2.2 notes

  • It describes data compression and how it is used to reduce the number of bits needed to represent data, save transmission time, and storage space.
  • It distinguishes between lossy and lossless data compression.
  • The message highlights the Image Lab Project’s data concepts, which involve compression and analyzing size.
  • It explains the meta-data and considerations when managing image files, including file type, size, height, width, number of pixels, visual perception, displaying images in Python Jupyter notebooks, and using Python libraries and concepts.
  • It asks questions related to accessing files in terminal, working with different operating systems, and observations, struggles, or learnings while working with the code.
  • The message examines why the path is a big deal when working with images and how the metadata source and label relate to Unit 5 topics.
  • It describes IPython and why it is interesting in Jupyter Notebooks for both Pandas and images.
  • The message outlines different ways to read and encode images, including using PIL, base64, and numpy.
  • It explains the purpose and results of a program that creates meta-data and manipulates images.
  • It asks questions about the Grey Scale algorithm, scaling images, and how these topics relate to data compression.

2.3 notes

Data Cleaning:

  • The dataset contains missing data points and invalid data.
  • One data point is inaccurate, where “Junior” is entered instead of a number.
  • It’s crucial to clean the data before performing any analysis, as garbage in will result in garbage out.

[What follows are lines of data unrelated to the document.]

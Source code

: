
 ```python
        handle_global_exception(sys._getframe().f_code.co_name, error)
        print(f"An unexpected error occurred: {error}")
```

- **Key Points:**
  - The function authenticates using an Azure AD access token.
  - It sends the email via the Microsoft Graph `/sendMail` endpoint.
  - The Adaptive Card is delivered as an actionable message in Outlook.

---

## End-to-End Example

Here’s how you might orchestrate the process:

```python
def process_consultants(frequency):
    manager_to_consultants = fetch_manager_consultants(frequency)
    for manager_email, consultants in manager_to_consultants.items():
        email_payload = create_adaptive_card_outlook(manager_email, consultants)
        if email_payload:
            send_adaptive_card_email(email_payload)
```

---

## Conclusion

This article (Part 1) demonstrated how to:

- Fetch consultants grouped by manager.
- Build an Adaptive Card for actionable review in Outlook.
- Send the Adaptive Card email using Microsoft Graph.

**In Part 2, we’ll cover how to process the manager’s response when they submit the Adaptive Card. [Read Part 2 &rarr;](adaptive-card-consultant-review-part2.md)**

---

Extracting Info:

  • We used Pandas’ DataFrame to extract information from the dataset.
  • We extracted one column and two columns while removing the index from the print statement.
  • This allows us to focus on the specific information we need for our analysis.

DataFrame Sort:

  • We used sort_values() to sort the DataFrame by the GPA column.
  • The DataFrame is sorted both in ascending and descending order.
  • Sorting helps to make sense of the data and allows us to draw meaningful insights.

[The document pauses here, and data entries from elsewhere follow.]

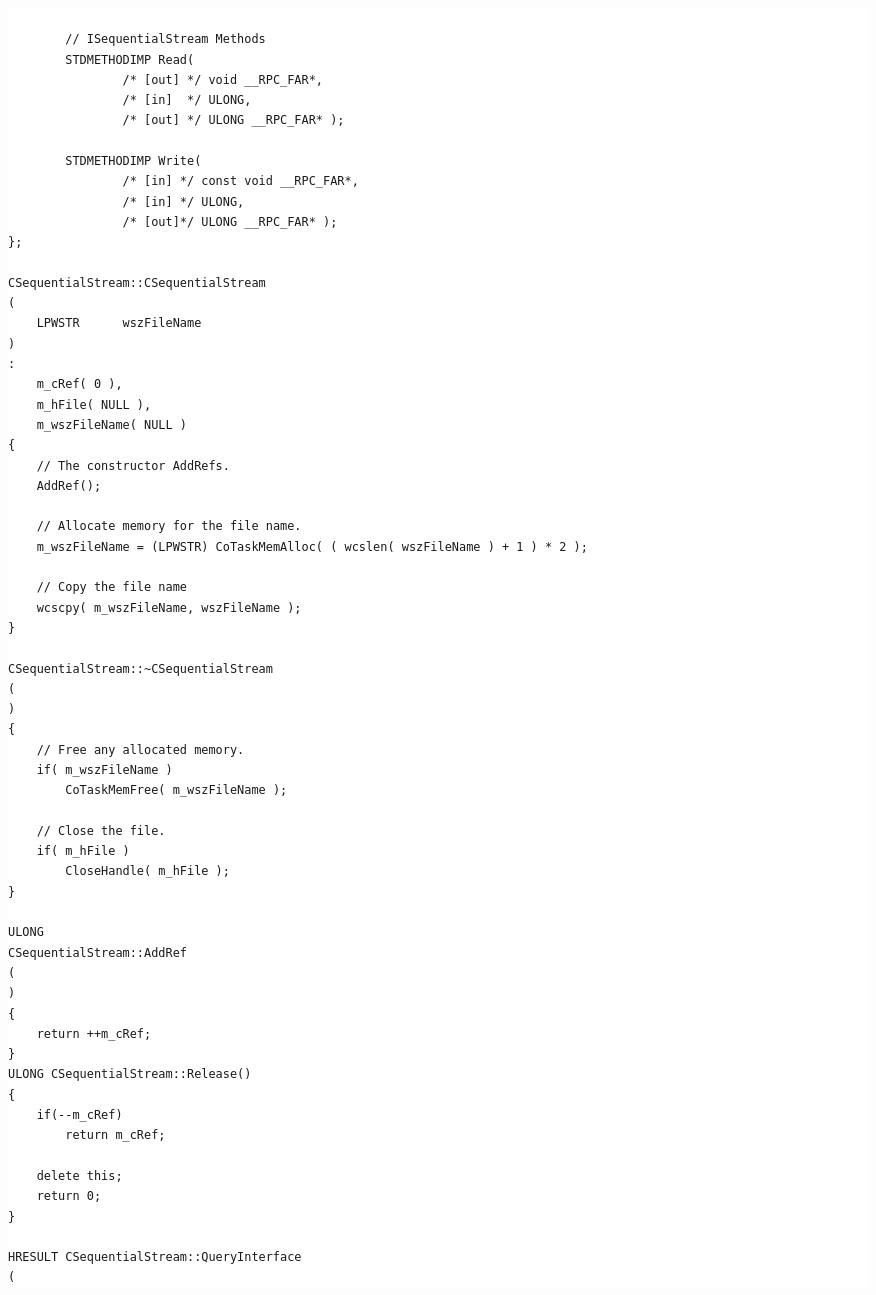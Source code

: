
 ```  
  
        // ISequentialStream Methods  
        STDMETHODIMP Read(   
                /* [out] */ void __RPC_FAR*,  
                /* [in]  */ ULONG,  
                /* [out] */ ULONG __RPC_FAR* );  
  
        STDMETHODIMP Write(   
                /* [in] */ const void __RPC_FAR*,  
                /* [in] */ ULONG,  
                /* [out]*/ ULONG __RPC_FAR* );  
};  
  
CSequentialStream::CSequentialStream  
(  
    LPWSTR      wszFileName  
)  
:  
    m_cRef( 0 ),  
    m_hFile( NULL ),  
    m_wszFileName( NULL )  
{  
    // The constructor AddRefs.  
    AddRef();  
  
    // Allocate memory for the file name.  
    m_wszFileName = (LPWSTR) CoTaskMemAlloc( ( wcslen( wszFileName ) + 1 ) * 2 );  
  
    // Copy the file name  
    wcscpy( m_wszFileName, wszFileName );  
}  
  
CSequentialStream::~CSequentialStream  
(  
)  
{  
    // Free any allocated memory.  
    if( m_wszFileName )  
        CoTaskMemFree( m_wszFileName );  
  
    // Close the file.  
    if( m_hFile )  
        CloseHandle( m_hFile );  
}  
  
ULONG      
CSequentialStream::AddRef  
(  
)  
{  
    return ++m_cRef;  
}  
ULONG CSequentialStream::Release()  
{  
    if(--m_cRef)  
        return m_cRef;  
  
    delete this;  
    return 0;  
}  
  
HRESULT CSequentialStream::QueryInterface  
(     
```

DataFrame Selection or Filter:

  • We used conditional statements to select data from the DataFrame.
  • We filtered out all data where GPA is less than or equal to 3.00.
  • Filtering helps us to select the specific data we need for our analysis.

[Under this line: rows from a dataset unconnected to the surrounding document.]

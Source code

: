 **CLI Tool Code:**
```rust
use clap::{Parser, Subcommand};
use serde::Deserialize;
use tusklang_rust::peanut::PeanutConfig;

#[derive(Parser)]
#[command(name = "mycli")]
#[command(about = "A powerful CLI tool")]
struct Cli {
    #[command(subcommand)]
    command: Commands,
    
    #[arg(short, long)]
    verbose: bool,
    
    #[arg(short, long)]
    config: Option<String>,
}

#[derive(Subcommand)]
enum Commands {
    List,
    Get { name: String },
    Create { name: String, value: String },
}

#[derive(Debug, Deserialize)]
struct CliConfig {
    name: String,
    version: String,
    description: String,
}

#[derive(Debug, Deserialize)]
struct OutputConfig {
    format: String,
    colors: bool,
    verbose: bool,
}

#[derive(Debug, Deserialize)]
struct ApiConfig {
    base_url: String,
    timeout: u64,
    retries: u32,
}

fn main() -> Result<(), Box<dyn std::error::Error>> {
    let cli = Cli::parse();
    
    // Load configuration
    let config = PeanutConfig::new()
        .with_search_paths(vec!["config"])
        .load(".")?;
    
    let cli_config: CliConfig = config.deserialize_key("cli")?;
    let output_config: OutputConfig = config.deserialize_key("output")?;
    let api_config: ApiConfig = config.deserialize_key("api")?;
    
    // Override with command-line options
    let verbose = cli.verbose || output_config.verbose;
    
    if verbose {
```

DataFrame Selection Max and Min:

  • We used conditional statements to select the maximum and minimum GPA in the DataFrame.
  • The output showed the data of students who scored the highest and lowest GPA.
  • Selecting the maximum and minimum values helps us to identify the highest and lowest achievers.

Creating Own DataFrame:

  • We created our own DataFrame using a Python dictionary.
  • We used pd.DataFrame(dict) to convert the dictionary to a DataFrame.
  • Creating our own DataFrame allows us to work with data that we are interested in.